DIRECTIONS FOR THIS TASK
Wherever the string "softmax" shows up in the records below, return that line.

MATERIAL TO PROCESS
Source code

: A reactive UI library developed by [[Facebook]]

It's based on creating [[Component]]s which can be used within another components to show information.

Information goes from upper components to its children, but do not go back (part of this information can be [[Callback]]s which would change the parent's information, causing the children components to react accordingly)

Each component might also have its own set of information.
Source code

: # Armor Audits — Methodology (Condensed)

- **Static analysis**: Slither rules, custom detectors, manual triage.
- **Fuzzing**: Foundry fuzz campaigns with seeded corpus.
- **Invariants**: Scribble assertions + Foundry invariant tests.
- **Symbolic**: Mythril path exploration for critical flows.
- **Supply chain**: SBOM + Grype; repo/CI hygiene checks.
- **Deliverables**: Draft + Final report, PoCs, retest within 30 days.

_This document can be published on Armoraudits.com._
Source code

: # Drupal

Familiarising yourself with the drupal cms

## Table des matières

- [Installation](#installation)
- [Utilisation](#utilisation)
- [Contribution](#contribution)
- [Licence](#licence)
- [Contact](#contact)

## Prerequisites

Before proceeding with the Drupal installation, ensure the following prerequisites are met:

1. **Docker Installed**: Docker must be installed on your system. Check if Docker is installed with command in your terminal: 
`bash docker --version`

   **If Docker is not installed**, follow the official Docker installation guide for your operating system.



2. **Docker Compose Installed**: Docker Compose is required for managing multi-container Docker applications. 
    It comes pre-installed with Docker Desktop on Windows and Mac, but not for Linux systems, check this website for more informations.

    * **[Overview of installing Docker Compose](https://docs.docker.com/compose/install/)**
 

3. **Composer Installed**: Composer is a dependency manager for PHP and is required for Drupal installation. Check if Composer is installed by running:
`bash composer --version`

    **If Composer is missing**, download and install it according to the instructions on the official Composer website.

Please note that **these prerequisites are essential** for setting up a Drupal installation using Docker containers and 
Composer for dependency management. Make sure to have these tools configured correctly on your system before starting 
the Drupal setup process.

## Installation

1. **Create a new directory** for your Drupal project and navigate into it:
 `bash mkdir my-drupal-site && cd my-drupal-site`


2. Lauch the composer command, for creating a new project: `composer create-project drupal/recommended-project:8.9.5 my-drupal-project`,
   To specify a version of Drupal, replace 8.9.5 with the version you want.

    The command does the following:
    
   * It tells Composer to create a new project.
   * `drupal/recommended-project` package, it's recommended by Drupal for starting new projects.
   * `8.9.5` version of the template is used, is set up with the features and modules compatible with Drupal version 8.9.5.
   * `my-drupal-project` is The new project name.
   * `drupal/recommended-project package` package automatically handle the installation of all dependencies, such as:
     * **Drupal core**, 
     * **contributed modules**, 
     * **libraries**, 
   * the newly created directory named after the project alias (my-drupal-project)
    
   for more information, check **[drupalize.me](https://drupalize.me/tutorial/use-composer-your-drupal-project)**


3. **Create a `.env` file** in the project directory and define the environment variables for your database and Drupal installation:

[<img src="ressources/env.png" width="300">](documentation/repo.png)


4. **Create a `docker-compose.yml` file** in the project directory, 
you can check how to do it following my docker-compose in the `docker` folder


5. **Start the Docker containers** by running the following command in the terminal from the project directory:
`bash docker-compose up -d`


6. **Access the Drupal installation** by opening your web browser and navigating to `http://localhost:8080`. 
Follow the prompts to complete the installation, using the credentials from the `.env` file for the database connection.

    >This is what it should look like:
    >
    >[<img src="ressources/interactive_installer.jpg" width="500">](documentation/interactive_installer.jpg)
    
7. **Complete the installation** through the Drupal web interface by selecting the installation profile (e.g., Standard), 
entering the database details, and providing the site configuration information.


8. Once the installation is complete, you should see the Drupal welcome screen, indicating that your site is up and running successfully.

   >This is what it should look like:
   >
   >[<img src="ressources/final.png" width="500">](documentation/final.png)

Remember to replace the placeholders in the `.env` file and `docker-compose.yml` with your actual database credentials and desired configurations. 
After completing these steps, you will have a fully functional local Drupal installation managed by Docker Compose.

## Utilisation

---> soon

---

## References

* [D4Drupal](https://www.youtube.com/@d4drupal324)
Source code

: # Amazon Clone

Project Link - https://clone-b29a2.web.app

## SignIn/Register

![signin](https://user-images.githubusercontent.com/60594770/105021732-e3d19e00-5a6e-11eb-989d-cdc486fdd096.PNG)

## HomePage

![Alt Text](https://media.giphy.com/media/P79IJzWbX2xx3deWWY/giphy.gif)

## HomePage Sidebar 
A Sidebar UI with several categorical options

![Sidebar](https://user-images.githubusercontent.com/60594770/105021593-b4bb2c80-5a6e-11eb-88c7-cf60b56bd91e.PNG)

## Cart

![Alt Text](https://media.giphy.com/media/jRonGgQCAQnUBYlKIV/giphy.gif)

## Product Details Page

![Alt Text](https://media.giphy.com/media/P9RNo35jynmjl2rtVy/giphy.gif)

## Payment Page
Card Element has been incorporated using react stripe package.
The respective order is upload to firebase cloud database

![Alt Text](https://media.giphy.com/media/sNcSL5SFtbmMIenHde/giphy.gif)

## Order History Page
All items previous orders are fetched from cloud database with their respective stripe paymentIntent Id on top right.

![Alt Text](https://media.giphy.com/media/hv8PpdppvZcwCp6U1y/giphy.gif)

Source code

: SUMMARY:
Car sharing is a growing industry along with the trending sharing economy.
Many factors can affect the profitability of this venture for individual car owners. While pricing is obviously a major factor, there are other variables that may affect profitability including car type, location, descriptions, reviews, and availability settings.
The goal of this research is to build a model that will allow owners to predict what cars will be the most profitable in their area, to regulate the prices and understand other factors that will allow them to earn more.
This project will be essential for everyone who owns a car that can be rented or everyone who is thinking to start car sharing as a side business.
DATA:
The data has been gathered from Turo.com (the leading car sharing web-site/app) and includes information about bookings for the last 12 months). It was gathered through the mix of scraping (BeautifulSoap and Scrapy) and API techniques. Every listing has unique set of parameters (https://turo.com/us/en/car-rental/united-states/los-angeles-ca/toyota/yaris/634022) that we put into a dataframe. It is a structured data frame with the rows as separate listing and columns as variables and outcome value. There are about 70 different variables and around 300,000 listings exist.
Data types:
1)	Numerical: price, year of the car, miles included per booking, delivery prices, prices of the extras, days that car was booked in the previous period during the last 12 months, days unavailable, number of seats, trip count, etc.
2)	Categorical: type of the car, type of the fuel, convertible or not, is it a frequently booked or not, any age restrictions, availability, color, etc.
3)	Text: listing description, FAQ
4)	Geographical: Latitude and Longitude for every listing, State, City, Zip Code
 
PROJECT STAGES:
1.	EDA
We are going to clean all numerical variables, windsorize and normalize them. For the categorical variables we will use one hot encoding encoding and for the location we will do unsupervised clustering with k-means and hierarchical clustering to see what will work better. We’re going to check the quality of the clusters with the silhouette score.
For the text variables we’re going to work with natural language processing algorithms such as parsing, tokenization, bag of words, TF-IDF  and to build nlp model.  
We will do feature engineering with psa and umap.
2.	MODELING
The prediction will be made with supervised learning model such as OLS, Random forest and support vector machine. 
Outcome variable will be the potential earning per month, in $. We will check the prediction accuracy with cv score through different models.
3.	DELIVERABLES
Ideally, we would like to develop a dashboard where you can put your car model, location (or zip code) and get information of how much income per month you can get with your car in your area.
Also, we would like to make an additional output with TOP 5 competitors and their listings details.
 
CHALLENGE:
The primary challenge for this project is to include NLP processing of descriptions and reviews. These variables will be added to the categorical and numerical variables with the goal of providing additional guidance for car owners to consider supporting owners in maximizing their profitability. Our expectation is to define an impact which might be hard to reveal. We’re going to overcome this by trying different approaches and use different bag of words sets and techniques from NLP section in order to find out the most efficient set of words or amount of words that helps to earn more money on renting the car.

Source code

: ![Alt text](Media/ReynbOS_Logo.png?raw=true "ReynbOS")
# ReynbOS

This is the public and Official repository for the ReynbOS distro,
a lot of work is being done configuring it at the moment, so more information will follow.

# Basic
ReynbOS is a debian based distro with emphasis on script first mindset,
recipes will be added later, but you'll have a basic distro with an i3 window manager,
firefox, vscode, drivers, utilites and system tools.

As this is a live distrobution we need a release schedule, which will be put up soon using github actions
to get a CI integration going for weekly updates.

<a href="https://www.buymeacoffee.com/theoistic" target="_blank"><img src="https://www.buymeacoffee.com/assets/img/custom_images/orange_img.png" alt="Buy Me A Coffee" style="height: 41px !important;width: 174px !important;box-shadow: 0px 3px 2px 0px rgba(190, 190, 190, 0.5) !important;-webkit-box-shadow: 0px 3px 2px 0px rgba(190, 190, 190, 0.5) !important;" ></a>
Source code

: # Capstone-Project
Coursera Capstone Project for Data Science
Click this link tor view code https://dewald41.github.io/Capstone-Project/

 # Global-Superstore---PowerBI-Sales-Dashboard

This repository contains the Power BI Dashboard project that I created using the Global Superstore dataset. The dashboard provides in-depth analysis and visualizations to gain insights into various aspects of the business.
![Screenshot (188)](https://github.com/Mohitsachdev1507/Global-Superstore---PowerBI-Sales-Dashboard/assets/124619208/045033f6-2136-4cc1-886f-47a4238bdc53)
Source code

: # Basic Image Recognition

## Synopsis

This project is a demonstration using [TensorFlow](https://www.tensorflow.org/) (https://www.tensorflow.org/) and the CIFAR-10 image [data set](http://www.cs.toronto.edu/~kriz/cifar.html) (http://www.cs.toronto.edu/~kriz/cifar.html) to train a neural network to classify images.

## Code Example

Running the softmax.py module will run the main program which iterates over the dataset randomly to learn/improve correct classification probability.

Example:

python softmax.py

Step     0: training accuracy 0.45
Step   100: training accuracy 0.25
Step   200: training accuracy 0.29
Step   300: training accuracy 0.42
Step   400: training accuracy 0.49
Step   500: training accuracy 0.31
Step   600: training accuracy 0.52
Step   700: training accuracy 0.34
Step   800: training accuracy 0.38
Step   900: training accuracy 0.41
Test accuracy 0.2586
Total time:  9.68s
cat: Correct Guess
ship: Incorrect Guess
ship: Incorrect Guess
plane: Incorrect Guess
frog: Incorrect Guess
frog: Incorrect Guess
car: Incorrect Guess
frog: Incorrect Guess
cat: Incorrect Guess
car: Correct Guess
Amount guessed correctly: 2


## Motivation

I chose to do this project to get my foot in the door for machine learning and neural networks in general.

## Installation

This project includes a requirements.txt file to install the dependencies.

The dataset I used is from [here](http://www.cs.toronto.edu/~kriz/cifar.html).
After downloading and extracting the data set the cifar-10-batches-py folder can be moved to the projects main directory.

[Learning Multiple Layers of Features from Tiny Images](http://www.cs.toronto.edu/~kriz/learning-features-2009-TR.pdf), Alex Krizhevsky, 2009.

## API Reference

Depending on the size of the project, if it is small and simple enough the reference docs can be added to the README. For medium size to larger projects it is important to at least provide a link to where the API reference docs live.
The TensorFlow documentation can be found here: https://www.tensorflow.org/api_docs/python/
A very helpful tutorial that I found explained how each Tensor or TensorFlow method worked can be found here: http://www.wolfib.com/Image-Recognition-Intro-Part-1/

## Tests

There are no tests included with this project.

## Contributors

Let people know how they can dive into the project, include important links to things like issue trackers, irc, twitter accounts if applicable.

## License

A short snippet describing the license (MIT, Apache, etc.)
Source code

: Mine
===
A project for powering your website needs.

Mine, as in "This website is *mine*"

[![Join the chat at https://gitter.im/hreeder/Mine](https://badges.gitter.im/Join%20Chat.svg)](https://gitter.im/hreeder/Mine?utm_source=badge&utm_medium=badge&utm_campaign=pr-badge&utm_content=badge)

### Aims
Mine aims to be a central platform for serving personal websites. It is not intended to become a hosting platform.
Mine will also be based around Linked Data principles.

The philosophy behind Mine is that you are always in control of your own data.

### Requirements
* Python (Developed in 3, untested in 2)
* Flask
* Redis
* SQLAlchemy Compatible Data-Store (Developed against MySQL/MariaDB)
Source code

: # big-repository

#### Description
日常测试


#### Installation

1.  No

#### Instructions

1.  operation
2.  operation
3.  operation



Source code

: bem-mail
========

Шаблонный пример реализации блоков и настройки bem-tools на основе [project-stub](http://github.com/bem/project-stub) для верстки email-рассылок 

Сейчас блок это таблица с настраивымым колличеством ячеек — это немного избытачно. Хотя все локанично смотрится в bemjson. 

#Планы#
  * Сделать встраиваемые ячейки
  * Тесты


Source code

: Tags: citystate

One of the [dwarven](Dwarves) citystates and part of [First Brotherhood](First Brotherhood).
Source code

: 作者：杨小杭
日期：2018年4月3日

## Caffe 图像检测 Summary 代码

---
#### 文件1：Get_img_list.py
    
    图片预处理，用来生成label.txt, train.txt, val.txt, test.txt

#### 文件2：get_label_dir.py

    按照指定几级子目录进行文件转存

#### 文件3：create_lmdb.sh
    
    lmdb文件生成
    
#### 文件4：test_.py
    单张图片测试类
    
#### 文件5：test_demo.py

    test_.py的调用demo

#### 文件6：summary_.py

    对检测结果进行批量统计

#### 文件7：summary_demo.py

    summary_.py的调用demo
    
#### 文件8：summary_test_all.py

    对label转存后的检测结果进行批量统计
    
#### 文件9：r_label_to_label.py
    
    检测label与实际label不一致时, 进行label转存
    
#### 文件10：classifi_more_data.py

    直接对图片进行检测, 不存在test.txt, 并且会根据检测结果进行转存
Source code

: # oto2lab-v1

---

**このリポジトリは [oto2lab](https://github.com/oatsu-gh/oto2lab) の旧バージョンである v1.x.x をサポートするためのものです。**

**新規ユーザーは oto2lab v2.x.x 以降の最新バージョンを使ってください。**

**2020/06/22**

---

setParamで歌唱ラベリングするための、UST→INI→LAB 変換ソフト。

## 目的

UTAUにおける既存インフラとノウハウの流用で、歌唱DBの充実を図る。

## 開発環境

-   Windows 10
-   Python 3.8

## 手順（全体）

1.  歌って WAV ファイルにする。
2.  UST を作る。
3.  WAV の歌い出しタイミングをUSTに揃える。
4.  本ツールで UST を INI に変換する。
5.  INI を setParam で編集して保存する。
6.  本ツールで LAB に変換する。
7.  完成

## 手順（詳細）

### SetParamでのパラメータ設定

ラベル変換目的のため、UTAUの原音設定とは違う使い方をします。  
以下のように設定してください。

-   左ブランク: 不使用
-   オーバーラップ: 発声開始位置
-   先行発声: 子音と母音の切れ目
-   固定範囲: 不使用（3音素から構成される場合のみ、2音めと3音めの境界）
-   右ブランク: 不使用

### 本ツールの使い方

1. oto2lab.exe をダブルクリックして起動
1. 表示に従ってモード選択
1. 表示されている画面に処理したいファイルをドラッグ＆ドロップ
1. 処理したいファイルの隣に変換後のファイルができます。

RESULT OF THE TASK
Running the softmax.py module will run the main program which iterates over the dataset randomly to learn/improve correct classification probability.
python softmax.py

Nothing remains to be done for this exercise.